The Dream Chaser Engineering Test Article (ETA) holds roughly the same position in the development of the SNC spacecraft as the USS Enterprise did in the space shuttle program. Never intended for spaceflight, the ETA is strictly an atmospheric test vehicle, to be used to establish flight procedures and test the engineering design of the Dream Chaser for the descent and landing phases of a full flight.

The ETA was lifted to its drop altitude by an Erickson Air-Crane helicopter, capable of lifting a payload of 20,000 lb (9.1 tonnes) to an altitude of 9,000 feet (2,740 m). The drop height for Saturday's test has not yet been announced. Once released, the Dream Chaser autopilot system guided the unmanned vehicle to its preprogrammed glide slope, lined up right on the centerline of Edwards AFB Runway 22L, which led to a landing at a speed of 191 knots (360 kph).
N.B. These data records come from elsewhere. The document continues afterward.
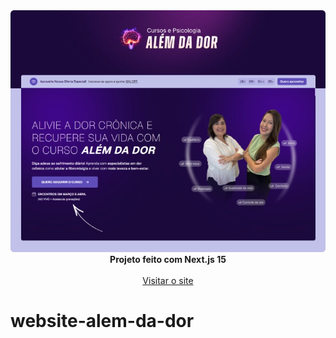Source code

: <div align="center">
<img alt="Imagem preview" src="https://raw.githubusercontent.com/Leorrc/website-alem-da-dor/master/images/preview-1.webp">
</div>

<div align="center"><strong>Projeto feito com Next.js 15</strong></div>
<br />
<div align="center">
<a href="https://www.cursosepsicologia.com.br/alem-da-dor">Visitar o site</a>
</div>

# website-alem-da-dor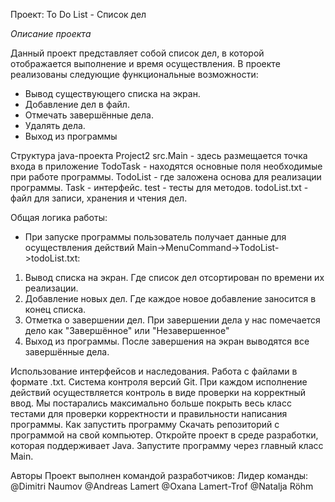 Проект: To Do List - Список дел

*Описание проекта*

Данный проект представляет собой список дел, в которой отображается выполнение и время осуществления.
В проекте реализованы следующие функциональные возможности:

- Вывод существующего списка на экран.
- Добавление дел в файл.
- Отмечать завершённые дела.
- Удалять дела.
- Выход из программы

Структура java-проекта
Project2
src.Main - здесь размещается точка входа в приложение
TodoTask - находятся основные поля необходимые при работе программы.
TodoList - где заложена основа для реализации программы.
Task - интерфейс.
test - тесты для методов.
todoList.txt - файл для записи, хранения и чтения дел.

Общая логика работы:
 - При запуске программы пользователь получает данные для осуществления действий Main->MenuCommand->TodoList->todoList.txt:
1. Вывод списка на экран. Где список дел отсортирован по времени их реализации.
2. Добавление новых дел. Где каждое новое добавление заносится в конец списка.
3. Отметка о завершении дел. При завершении дела у нас помечается дело как "Завершённое" или "Незавершенное"
4. Выход из программы. После завершения на экран выводятся все завершённые дела.

Использование интерфейсов и наследования. Работа с файлами в формате .txt. Система контроля версий Git.
При каждом исполнение действий осуществляется контроль в виде проверки на корректный ввод.
Мы постарались максимально больше покрыть весь класс тестами для проверки корректности и правильности написания программы.
Как запустить программу
Скачать репозиторий с программой на свой компьютер. Откройте проект в среде разработки, которая поддерживает Java. Запустите программу через главный класс Main.

Авторы
Проект выполнен командой разработчиков:
Лидер команды: @Dimitri Naumov @Andreas Lamert @Oxana Lamert-Trof @Natalja Röhm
The total time in flight was less than a minute.

Unfortunately, the left landing gear did not deploy, causing the ETA to flip over in what has been described as a "spectacular crash" by Alan Boyle of NBC News. To add insult to injury, the landing gear were not those intended for use with the production Dream Chaser, but rather were adapted from the landing gear on the F5 fighter jet. On looking over the damage, Sierra Nevada is holding out hope for repairing the ETA, but it is not yet clear that this is a likely prospect within the structure of the entire project.

Sierra Nevada will host a teleconference on October 29 to brief media on the approach and landing test. A video of the flight will be released that reportedly does not include the crash footage. Sierra Nevada will indicate what this crash means for their participation in NASA's Commercial Crew Program, and where their next steps are likely to lead them.

Editor's note: (October 29): The early report that the Dream Chaser flipped on landing was incorrect. SNC now reports that it skidded off the runway and was damaged, but is likely to be repaired for further flight tests.